RECORDS FOR THIS EXERCISE
----

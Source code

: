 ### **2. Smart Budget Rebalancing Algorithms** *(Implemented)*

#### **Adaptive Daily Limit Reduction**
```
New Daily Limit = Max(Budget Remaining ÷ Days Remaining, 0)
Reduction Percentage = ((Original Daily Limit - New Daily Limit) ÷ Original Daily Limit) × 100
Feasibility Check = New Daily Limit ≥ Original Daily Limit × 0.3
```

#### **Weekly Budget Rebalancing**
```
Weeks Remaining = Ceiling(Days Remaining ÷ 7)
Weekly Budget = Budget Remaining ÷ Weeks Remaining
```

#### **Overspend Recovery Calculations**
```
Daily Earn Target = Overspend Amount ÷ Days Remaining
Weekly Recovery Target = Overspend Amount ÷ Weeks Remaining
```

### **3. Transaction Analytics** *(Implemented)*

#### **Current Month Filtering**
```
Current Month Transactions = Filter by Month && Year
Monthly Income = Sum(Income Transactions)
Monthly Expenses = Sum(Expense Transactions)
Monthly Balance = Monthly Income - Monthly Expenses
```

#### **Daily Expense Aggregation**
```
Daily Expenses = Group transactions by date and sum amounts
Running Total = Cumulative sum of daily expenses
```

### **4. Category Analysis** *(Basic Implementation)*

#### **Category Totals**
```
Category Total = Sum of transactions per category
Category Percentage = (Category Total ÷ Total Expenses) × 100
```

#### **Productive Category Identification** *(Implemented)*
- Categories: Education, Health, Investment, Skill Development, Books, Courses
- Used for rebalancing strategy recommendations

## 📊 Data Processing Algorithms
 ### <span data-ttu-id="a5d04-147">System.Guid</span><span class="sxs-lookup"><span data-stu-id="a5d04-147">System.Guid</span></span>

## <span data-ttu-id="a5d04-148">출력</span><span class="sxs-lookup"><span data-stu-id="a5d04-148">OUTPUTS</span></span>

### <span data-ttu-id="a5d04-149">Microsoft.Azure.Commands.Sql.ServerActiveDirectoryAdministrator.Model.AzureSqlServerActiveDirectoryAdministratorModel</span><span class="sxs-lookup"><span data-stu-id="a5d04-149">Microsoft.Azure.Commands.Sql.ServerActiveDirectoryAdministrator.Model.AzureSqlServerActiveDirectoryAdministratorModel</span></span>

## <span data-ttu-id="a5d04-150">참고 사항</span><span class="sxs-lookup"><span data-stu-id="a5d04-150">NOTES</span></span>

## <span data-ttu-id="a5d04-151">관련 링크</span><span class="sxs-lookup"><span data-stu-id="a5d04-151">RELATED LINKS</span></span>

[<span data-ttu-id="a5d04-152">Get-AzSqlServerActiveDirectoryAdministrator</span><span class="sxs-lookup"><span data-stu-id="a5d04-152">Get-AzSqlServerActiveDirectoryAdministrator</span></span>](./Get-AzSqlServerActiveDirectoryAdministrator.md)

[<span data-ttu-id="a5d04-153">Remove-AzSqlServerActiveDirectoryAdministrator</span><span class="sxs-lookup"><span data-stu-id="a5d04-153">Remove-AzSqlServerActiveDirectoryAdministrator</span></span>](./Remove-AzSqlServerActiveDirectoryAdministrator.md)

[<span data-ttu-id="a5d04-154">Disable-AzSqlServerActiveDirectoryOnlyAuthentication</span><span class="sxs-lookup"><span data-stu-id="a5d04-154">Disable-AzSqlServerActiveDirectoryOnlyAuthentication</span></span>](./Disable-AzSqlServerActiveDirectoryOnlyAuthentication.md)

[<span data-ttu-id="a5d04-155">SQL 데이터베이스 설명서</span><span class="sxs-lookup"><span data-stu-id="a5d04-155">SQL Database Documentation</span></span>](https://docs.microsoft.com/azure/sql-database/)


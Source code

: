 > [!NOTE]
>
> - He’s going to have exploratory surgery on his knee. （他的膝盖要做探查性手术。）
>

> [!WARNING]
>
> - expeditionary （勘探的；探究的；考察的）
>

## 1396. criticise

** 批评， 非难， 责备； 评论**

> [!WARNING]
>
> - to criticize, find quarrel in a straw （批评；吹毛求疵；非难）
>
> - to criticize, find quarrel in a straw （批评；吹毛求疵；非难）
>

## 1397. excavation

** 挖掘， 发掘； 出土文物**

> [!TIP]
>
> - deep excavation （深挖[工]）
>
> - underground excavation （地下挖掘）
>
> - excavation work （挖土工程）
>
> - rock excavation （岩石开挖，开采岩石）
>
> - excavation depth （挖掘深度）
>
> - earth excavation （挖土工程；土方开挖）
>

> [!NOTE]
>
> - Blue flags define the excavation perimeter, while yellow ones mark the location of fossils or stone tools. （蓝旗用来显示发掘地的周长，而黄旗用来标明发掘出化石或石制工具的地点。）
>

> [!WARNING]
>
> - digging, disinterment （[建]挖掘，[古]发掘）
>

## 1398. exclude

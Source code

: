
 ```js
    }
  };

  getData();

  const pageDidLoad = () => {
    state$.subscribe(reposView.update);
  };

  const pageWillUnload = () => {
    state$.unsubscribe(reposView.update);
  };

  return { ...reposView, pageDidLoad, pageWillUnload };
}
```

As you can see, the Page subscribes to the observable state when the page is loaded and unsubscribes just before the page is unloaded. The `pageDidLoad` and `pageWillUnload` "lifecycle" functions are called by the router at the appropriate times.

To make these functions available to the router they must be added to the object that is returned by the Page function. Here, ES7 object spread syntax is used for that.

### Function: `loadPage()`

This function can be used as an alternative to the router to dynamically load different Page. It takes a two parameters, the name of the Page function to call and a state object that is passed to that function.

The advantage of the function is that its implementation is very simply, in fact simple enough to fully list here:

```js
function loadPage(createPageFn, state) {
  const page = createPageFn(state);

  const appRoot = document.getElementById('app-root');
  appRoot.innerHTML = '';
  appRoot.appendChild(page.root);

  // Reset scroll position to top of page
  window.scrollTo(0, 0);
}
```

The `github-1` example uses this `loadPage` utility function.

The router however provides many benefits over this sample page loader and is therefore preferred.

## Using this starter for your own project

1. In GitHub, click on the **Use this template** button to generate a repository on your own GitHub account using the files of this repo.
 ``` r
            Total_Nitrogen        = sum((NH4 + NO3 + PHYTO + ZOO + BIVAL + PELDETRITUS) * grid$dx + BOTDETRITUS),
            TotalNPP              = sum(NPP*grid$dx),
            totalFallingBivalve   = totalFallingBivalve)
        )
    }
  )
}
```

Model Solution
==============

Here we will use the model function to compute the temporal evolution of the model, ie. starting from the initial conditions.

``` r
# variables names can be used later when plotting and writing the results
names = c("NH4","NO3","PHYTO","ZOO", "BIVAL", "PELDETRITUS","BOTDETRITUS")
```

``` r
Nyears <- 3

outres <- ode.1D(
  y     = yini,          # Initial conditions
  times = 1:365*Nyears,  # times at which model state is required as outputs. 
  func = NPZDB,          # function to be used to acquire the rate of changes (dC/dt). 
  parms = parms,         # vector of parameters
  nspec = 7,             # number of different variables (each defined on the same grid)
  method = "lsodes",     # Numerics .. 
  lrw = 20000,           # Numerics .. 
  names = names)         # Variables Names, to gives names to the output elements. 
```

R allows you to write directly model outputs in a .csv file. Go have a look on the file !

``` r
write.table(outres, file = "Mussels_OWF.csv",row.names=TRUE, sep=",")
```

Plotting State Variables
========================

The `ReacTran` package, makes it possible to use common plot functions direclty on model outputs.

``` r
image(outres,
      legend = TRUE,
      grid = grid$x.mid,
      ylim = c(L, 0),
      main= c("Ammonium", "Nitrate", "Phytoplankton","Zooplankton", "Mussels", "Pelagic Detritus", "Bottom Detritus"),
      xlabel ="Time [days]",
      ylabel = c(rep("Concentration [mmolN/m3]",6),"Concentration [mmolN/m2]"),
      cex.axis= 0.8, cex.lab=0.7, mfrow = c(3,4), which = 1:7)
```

----

AIM OF THE TASK
Exactly as written, please transcribe the lines from the start of the records above to the line that holds "### **3. Transaction", both ends included.

SOLUTION TO THE EXERCISE
Source code

: ### **2. Smart Budget Rebalancing Algorithms** *(Implemented)*

#### **Adaptive Daily Limit Reduction**
```
New Daily Limit = Max(Budget Remaining ÷ Days Remaining, 0)
Reduction Percentage = ((Original Daily Limit - New Daily Limit) ÷ Original Daily Limit) × 100
Feasibility Check = New Daily Limit ≥ Original Daily Limit × 0.3
```

#### **Weekly Budget Rebalancing**
```
Weeks Remaining = Ceiling(Days Remaining ÷ 7)
Weekly Budget = Budget Remaining ÷ Weeks Remaining
```

#### **Overspend Recovery Calculations**
```
Daily Earn Target = Overspend Amount ÷ Days Remaining
Weekly Recovery Target = Overspend Amount ÷ Weeks Remaining
```

### **3. Transaction Analytics** *(Implemented)*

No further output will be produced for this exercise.